Lackthereof is the solo project of Danny Seim, a founding member of the Portland, Oregon-based band Menomena.

History
The first six Lackthereof albums were recorded at home and given out to Seim's friends on cassettes and CD-R's.  In 2005, FILMguerrero released Christian the Christian, making it the first album in the Lackthereof discography to receive any sort of formal distribution.

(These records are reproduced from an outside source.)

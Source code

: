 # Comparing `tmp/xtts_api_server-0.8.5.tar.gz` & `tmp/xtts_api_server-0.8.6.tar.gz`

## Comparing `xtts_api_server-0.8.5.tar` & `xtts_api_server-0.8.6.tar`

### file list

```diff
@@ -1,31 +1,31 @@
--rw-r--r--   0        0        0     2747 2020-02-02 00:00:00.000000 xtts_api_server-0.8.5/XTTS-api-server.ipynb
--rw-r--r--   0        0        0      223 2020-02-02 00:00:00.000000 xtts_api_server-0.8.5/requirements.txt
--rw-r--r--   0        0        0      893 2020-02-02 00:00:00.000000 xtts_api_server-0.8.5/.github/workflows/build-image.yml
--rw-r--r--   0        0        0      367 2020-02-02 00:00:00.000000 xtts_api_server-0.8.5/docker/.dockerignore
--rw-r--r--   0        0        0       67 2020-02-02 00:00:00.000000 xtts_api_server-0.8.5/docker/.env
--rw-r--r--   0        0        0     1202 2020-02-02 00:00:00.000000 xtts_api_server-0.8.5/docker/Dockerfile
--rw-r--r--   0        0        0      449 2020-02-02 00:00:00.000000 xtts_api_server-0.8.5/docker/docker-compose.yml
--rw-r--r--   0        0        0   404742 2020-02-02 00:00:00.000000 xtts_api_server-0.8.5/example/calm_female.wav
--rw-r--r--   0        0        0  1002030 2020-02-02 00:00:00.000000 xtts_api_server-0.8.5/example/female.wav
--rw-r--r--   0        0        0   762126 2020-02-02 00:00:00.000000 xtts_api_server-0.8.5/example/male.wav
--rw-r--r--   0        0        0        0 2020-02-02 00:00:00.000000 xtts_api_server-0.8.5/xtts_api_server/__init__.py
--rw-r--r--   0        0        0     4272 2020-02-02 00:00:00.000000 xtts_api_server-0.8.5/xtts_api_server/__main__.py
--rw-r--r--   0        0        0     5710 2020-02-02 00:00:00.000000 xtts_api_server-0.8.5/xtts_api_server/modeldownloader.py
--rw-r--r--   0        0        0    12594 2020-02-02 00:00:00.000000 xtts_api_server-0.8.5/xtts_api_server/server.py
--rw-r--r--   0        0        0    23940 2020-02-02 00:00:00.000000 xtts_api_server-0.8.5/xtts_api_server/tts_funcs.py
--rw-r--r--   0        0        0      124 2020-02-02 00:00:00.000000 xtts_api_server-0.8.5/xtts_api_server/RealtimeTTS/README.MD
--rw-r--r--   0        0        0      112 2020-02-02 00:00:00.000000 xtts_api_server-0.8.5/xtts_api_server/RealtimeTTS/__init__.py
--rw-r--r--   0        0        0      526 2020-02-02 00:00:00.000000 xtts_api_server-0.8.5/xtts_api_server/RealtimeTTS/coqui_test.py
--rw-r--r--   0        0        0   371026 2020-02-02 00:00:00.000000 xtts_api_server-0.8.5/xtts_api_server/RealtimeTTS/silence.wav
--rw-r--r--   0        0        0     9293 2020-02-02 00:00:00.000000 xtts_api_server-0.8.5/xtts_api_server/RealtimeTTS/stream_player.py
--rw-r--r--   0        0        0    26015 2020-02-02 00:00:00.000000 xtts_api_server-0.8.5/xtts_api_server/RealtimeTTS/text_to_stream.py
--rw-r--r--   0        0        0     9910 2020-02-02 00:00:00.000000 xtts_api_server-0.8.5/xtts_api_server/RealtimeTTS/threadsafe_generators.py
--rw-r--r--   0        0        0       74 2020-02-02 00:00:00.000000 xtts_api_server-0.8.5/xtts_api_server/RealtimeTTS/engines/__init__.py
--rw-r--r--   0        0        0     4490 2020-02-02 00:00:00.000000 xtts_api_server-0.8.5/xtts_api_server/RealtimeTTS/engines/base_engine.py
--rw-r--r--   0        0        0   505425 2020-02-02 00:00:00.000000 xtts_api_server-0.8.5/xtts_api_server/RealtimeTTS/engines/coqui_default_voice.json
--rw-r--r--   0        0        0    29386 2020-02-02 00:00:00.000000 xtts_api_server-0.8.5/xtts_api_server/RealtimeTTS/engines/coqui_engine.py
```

Seim took Lackthereof to a live setting for the first time in 2004, recruiting his then-wife Holly, friend Tyler Poage, and Kevin and Anita Robinson of the band Viva Voce.  This lineup played one show at Portland's annual PDX Pop Now! Festival before disbanding.

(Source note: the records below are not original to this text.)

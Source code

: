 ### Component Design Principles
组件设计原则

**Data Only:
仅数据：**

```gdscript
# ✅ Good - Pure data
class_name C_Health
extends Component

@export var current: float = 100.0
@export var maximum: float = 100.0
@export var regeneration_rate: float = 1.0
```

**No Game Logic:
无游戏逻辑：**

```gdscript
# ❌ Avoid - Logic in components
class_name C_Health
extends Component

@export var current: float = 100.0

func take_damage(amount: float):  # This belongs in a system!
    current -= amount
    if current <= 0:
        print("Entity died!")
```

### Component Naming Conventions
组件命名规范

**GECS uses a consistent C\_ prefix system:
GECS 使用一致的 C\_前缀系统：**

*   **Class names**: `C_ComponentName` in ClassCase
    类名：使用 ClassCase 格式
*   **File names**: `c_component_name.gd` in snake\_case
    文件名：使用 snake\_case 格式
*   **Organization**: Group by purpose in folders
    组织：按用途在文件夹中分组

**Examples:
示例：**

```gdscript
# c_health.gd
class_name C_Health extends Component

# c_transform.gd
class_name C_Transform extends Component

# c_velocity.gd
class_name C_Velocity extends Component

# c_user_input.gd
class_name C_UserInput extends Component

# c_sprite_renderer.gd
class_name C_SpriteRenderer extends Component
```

The following year, Seim revived the project again, this time with the help of Holly, Matt Dabrowiak, and Paul Alcott of the band Dat'r.

To support the 2008 release of Your Anchor, Lackthereof performed several more shows in Portland with Alcott, Dabrowiak, Jim Fairchild (of All Smiles, Grandaddy and Modest Mouse), and Jon Ragel (of Boy Eats Drum Machine).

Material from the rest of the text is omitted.